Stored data
[Start of section]

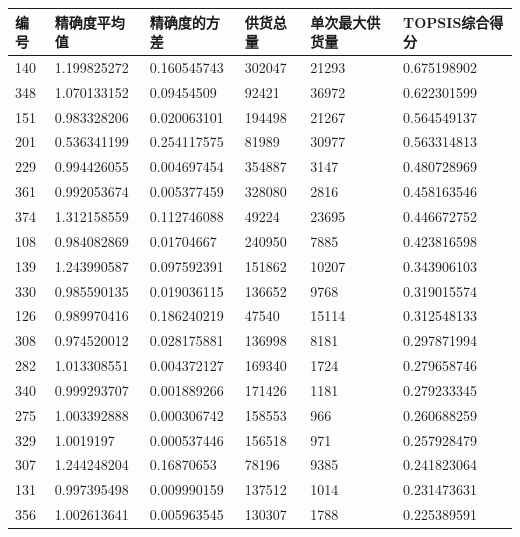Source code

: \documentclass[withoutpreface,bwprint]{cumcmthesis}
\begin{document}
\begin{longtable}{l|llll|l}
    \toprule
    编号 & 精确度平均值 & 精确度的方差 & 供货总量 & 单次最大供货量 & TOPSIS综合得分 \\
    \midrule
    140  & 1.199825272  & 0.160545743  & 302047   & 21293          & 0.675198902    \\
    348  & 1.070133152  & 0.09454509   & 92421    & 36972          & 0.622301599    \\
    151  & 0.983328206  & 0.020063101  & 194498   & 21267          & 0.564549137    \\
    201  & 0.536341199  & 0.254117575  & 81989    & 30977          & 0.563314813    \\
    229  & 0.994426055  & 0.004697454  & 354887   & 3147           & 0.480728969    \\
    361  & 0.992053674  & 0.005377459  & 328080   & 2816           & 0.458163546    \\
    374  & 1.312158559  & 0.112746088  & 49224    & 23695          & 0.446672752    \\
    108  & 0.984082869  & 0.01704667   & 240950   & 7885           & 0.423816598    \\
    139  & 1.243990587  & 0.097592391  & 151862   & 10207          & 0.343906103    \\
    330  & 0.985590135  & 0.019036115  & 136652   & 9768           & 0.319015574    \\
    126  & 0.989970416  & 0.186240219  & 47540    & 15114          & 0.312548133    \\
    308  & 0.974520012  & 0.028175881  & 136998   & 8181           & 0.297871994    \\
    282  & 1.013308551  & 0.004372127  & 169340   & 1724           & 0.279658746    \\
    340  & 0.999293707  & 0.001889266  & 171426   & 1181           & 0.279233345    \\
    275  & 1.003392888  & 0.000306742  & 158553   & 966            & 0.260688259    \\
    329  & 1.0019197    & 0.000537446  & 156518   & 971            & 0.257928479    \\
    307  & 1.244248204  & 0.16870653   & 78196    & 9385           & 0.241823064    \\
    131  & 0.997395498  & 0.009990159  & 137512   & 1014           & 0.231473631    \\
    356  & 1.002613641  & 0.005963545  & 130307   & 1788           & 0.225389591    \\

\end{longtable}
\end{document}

[End of section]
[Start of section]

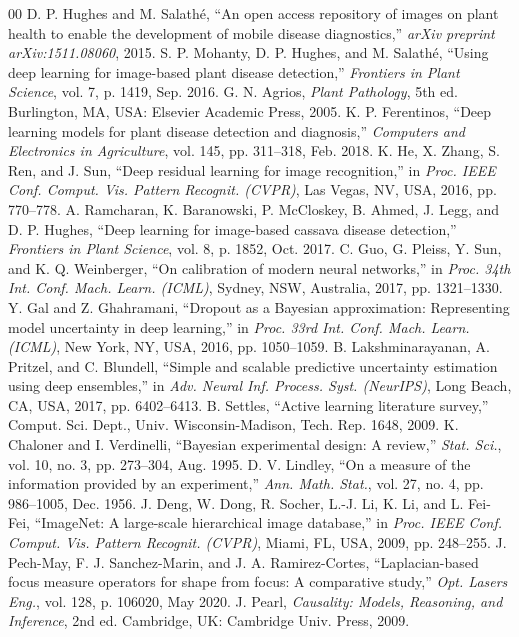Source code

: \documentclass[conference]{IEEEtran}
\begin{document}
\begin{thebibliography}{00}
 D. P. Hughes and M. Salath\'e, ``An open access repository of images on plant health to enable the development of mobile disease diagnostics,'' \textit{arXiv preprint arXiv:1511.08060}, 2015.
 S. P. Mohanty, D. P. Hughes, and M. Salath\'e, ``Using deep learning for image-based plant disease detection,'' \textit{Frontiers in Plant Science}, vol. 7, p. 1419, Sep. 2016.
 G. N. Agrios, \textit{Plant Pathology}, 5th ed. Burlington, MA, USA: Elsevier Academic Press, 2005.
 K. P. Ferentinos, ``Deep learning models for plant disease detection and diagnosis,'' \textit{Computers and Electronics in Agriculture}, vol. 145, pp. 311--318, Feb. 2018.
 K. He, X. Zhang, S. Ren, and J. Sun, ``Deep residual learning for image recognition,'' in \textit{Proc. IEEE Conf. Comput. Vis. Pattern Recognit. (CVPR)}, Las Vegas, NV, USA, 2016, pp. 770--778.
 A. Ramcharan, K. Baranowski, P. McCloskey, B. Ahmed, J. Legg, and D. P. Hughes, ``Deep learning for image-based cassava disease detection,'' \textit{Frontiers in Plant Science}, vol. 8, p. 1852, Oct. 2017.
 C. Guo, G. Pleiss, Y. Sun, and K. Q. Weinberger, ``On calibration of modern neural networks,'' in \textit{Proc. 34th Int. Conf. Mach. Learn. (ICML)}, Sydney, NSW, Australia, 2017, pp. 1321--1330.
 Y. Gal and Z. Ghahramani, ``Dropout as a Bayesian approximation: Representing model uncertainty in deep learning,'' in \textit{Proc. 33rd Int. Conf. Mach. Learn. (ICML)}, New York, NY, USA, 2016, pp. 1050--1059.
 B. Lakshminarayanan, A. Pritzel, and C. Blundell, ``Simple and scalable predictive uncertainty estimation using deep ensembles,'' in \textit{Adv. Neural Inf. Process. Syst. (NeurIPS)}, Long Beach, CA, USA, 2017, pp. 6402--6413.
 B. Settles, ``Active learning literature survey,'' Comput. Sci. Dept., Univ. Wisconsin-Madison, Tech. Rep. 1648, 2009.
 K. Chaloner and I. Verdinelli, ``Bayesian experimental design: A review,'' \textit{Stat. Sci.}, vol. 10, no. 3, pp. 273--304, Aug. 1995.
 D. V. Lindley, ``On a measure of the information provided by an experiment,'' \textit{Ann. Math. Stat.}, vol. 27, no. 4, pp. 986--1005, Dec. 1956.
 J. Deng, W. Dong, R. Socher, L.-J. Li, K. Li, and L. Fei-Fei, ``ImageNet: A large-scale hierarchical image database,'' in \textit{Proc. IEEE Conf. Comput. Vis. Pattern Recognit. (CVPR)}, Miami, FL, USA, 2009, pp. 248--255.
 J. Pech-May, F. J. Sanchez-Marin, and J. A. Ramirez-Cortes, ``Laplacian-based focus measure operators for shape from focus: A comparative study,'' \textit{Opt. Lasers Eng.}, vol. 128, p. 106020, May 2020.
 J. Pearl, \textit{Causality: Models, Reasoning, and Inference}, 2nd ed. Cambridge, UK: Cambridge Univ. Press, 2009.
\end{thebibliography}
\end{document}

[End of section]

From the records above, pull out each line that has "Bayesian".

• _Response area_
 Y. Gal and Z. Ghahramani, ``Dropout as a Bayesian approximation: Representing model uncertainty in deep learning,'' in \textit{Proc. 33rd Int. Conf. Mach. Learn. (ICML)}, New York, NY, USA, 2016, pp. 1050--1059.
 K. Chaloner and I. Verdinelli, ``Bayesian experimental design: A review,'' \textit{Stat. Sci.}, vol. 10, no. 3, pp. 273--304, Aug. 1995.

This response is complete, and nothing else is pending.